■ Stored dataset items:
Start of Block

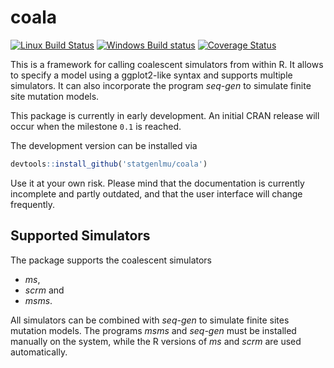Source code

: coala
=====

[![Linux Build Status](https://travis-ci.org/statgenlmu/coala.png?branch=master)](https://travis-ci.org/statgenlmu/coala) 
[![Windows Build status](https://ci.appveyor.com/api/projects/status/uoduv0q64ddnqfva/branch/master?svg=true)](https://ci.appveyor.com/project/paulstaab/coala-02w83/branch/master)
[![Coverage Status](https://coveralls.io/repos/statgenlmu/coala/badge.svg?branch=master)](https://coveralls.io/r/statgenlmu/coala)

This is a framework for calling coalescent simulators from within R. It allows to 
specify a model using a ggplot2-like syntax and supports multiple simulators. It can
also incorporate the program _seq-gen_ to simulate finite site mutation models.

This package is currently in early development. An initial CRAN release will occur when the
milestone `0.1` is reached.

The development version can be installed via

```R
devtools::install_github('statgenlmu/coala')
```

Use it at your own risk. Please mind that the documentation is currently incomplete and 
partly outdated, and that the user interface will change frequently. 


Supported Simulators
--------------------
The package supports the coalescent simulators

* _ms_,
* _scrm_ and
* _msms_.

All simulators can be combined with _seq-gen_ to simulate finite sites mutation models.
The programs _msms_ and _seq-gen_ must be installed manually on the system, while the
R versions of _ms_ and _scrm_ are used automatically.

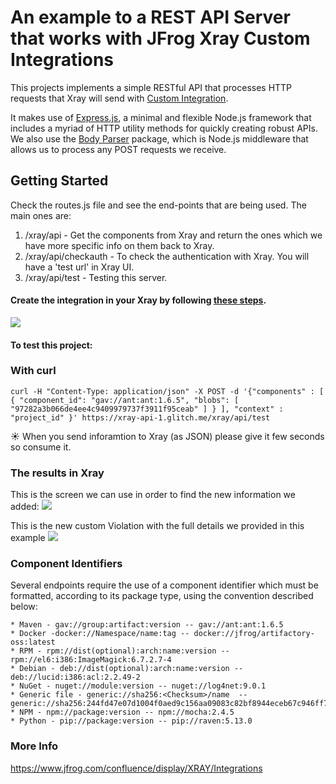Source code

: # An example to a REST API Server that works with JFrog Xray Custom Integrations

This projects implements a simple RESTful API that processes HTTP requests that Xray will send with [Custom Integration](https://www.jfrog.com/confluence/display/XRAY/Integrations).

It makes use of [Express.js](http://expressjs.com/), a minimal and flexible Node.js framework that includes a myriad of HTTP utility methods for quickly creating robust APIs. We also use the [Body Parser](https://github.com/expressjs/body-parser) package, which is Node.js middleware that allows us to process any POST requests we receive.

## Getting Started

Check the routes.js file and see the end-points that are being used.
The main ones are:
1. /xray/api - Get the components from Xray and return the ones which we have more specific info on them back to Xray. 
2. /xray/api/checkauth - To check the authentication with Xray. You will have a 'test url' in Xray UI.
3. /xray/api/test - Testing this server.

#### Create the integration in your Xray by following [these steps](https://www.jfrog.com/confluence/display/XRAY/Integrations#Integrations-AddingaCustomIntegration).
![](https://www.jfrog.com/confluence/download/attachments/54986625/CustomProvider.jpg?version=1&modificationDate=1491408622000&api=v2)

#### To test this project:

### With curl

```
curl -H "Content-Type: application/json" -X POST -d '{"components" : [ { "component_id": "gav://ant:ant:1.6.5", "blobs": [ "97282a3b066de4ee4c9409979737f3911f95ceab" ] } ], "context" : "project_id" }' https://xray-api-1.glitch.me/xray/api/test
```

☀️ When you send inforamtion to Xray (as JSON) please give it few seconds so consume it.

### The results in Xray

This is the screen we can use in order to find the new information we added:
![](https://cdn.glitch.com/012b123f-b0cb-4bfd-8f5b-223b2d9ff1fb%2FScreen%20Shot%202019-12-04%20at%2011.59.28%20AM.png?v=1575489615429)

This is the new custom Violation with the full details we provided in this example
![](https://cdn.glitch.com/012b123f-b0cb-4bfd-8f5b-223b2d9ff1fb%2FScreen%20Shot%202019-12-04%20at%2011.59.49%20AM.png?v=1575489621549)


### Component Identifiers
Several endpoints require the use of a component identifier which must be formatted, according to its package type, using the convention described below:

```
* Maven - gav://group:artifact:version -- gav://ant:ant:1.6.5
* Docker -docker://Namespace/name:tag -- docker://jfrog/artifactory-oss:latest
* RPM - rpm://dist(optional):arch:name:version -- rpm://el6:i386:ImageMagick:6.7.2.7-4
* Debian - deb://dist(optional):arch:name:version -- deb://lucid:i386:acl:2.2.49-2
* NuGet - nuget://module:version -- nuget://log4net:9.0.1
* Generic file - generic://sha256:<Checksum>/name  -- generic://sha256:244fd47e07d1004f0aed9c156aa09083c82bf8944eceb67c946ff7430510a77b/foo.jar
* NPM - npm://package:version -- npm://mocha:2.4.5
* Python - pip://package:version -- pip://raven:5.13.0
```

### More Info
https://www.jfrog.com/confluence/display/XRAY/Integrations
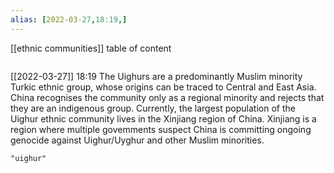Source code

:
 ```yaml
---
alias: [2022-03-27,18:19,]
---
```

[[ethnic communities]]
table of content
```toc
```

[[2022-03-27]] 18:19
The Uighurs are a predominantly Muslim minority Turkic ethnic group, whose origins can be traced to Central and East Asia.
China recognises the community only as a regional minority and rejects that they are an indigenous group.
Currently, the largest population of the Uighur ethnic community lives in the Xinjiang region of China.
Xinjiang is a region where multiple govemments suspect China is committing ongoing genocide against Uighur/Uyghur and other Muslim minorities.
```query
"uighur"
```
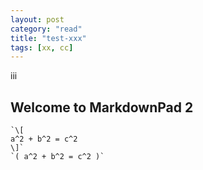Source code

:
 ```yaml
---
layout: post
category: "read"
title: "test-xxx"
tags: [xx, cc]
---
```

iii
## Welcome to MarkdownPad 2 ##
    `\[
    a^2 + b^2 = c^2
    \]`
    `( a^2 + b^2 = c^2 )`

End of Block

■ ASSIGNED TASK: Check the records above and copy each line that has the string "dist".

■ REPLY:
* RPM - rpm://dist(optional):arch:name:version -- rpm://el6:i386:ImageMagick:6.7.2.7-4
* Debian - deb://dist(optional):arch:name:version -- deb://lucid:i386:acl:2.2.49-2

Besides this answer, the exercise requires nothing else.